The 2021 Cannons Lacrosse Club season was the Cannons Lacrosse Club's 21st season and their first Premier Lacrosse League season.

==Schedule==

2021 schedule
| Date | Opponent | Result |
|---|---|---|
| June 4 | Redwoods Lacrosse Club | L 12-13 |
| June 6 | Waterdogs | W 13-7 |
| June 12 | Whipsnakes | L 15-14 |
| June 27 | Atlas | L 17-18 |
| July 3 | Chaos | L 10-14 |
| July 9 | Waterdogs | L 19-7 |
| July 11 | Archers | W 13-12 |
| August 1 | Atlas | L 12-13 |
| August 14 | Chrome | W 13-10 |
| August 20 | Archers | L10-13 |

==Expansion==
It was announced that the Cannons would join the PLL as part of the MLL–PLL merger on December 16, 2020. They held their expansion draft on March 13, 2021.

==Rebrand==
The Cannons moved from Veterans Memorial Stadium (Quincy, Massachusetts) to Medford when hosting their preseason training.
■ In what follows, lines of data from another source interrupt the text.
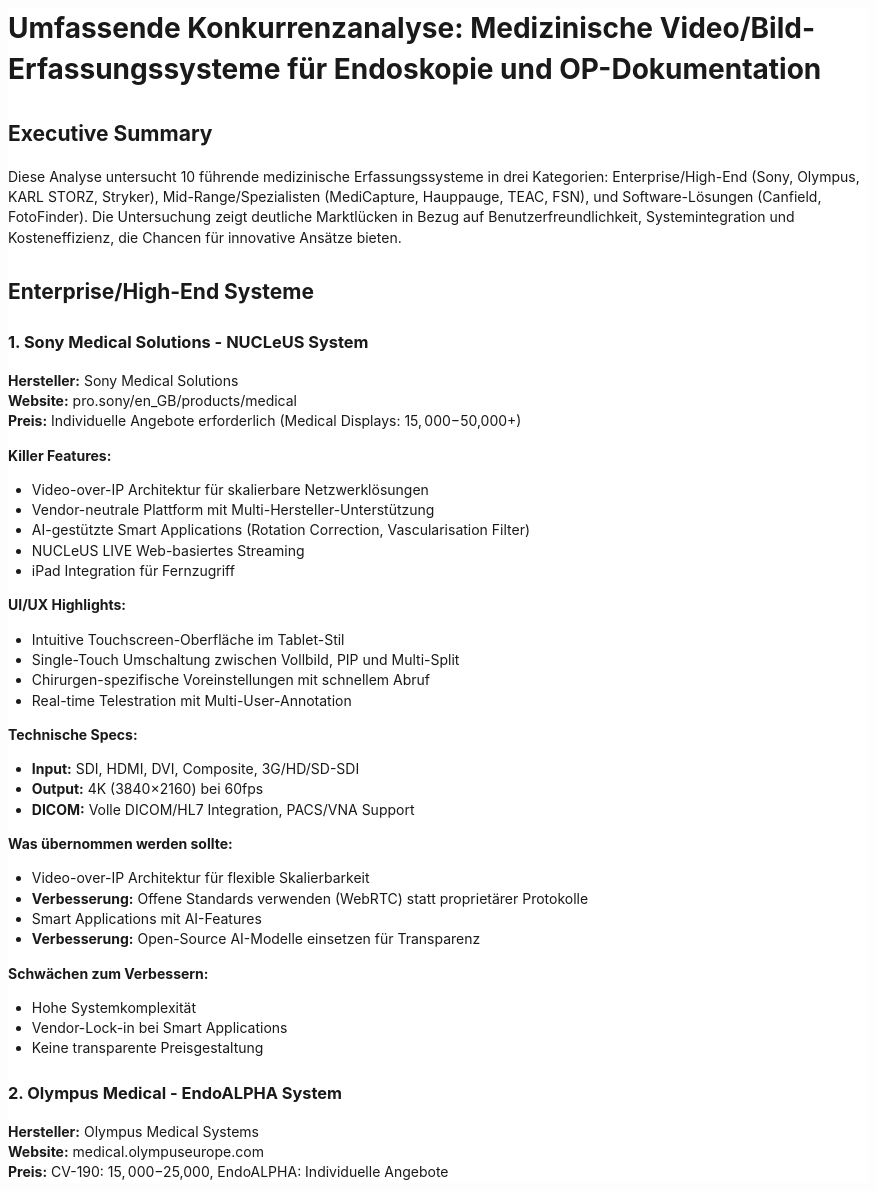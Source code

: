 # Umfassende Konkurrenzanalyse: Medizinische Video/Bild-Erfassungssysteme für Endoskopie und OP-Dokumentation

## Executive Summary

Diese Analyse untersucht 10 führende medizinische Erfassungssysteme in drei Kategorien: Enterprise/High-End (Sony, Olympus, KARL STORZ, Stryker), Mid-Range/Spezialisten (MediCapture, Hauppauge, TEAC, FSN), und Software-Lösungen (Canfield, FotoFinder). Die Untersuchung zeigt deutliche Marktlücken in Bezug auf Benutzerfreundlichkeit, Systemintegration und Kosteneffizienz, die Chancen für innovative Ansätze bieten.

## Enterprise/High-End Systeme

### 1. Sony Medical Solutions - NUCLeUS System

**Hersteller:** Sony Medical Solutions  
**Website:** pro.sony/en_GB/products/medical  
**Preis:** Individuelle Angebote erforderlich (Medical Displays: $15,000-$50,000+)

**Killer Features:**
- Video-over-IP Architektur für skalierbare Netzwerklösungen
- Vendor-neutrale Plattform mit Multi-Hersteller-Unterstützung
- AI-gestützte Smart Applications (Rotation Correction, Vascularisation Filter)
- NUCLeUS LIVE Web-basiertes Streaming
- iPad Integration für Fernzugriff

**UI/UX Highlights:**
- Intuitive Touchscreen-Oberfläche im Tablet-Stil
- Single-Touch Umschaltung zwischen Vollbild, PIP und Multi-Split
- Chirurgen-spezifische Voreinstellungen mit schnellem Abruf
- Real-time Telestration mit Multi-User-Annotation

**Technische Specs:**
- **Input:** SDI, HDMI, DVI, Composite, 3G/HD/SD-SDI
- **Output:** 4K (3840×2160) bei 60fps
- **DICOM:** Volle DICOM/HL7 Integration, PACS/VNA Support

**Was übernommen werden sollte:**
- Video-over-IP Architektur für flexible Skalierbarkeit
- **Verbesserung:** Offene Standards verwenden (WebRTC) statt proprietärer Protokolle
- Smart Applications mit AI-Features
- **Verbesserung:** Open-Source AI-Modelle einsetzen für Transparenz

**Schwächen zum Verbessern:**
- Hohe Systemkomplexität
- Vendor-Lock-in bei Smart Applications
- Keine transparente Preisgestaltung

### 2. Olympus Medical - EndoALPHA System

**Hersteller:** Olympus Medical Systems  
**Website:** medical.olympuseurope.com  
**Preis:** CV-190: $15,000-$25,000, EndoALPHA: Individuelle Angebote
They also rebranded from the "Boston Cannons" to Cannons Lacrosse Club.

==Regular season==
The Cannons played their first PLL game in Gillette Stadium on June 4, 2021 in a 12-13 loss to Redwoods Lacrosse Club. They finished the season 3-6, earning a playoff spot.

==Playoffs==
The Cannons were eliminated from the playoffs in a quarterfinals 13-9 loss to Atlas Lacrosse Club.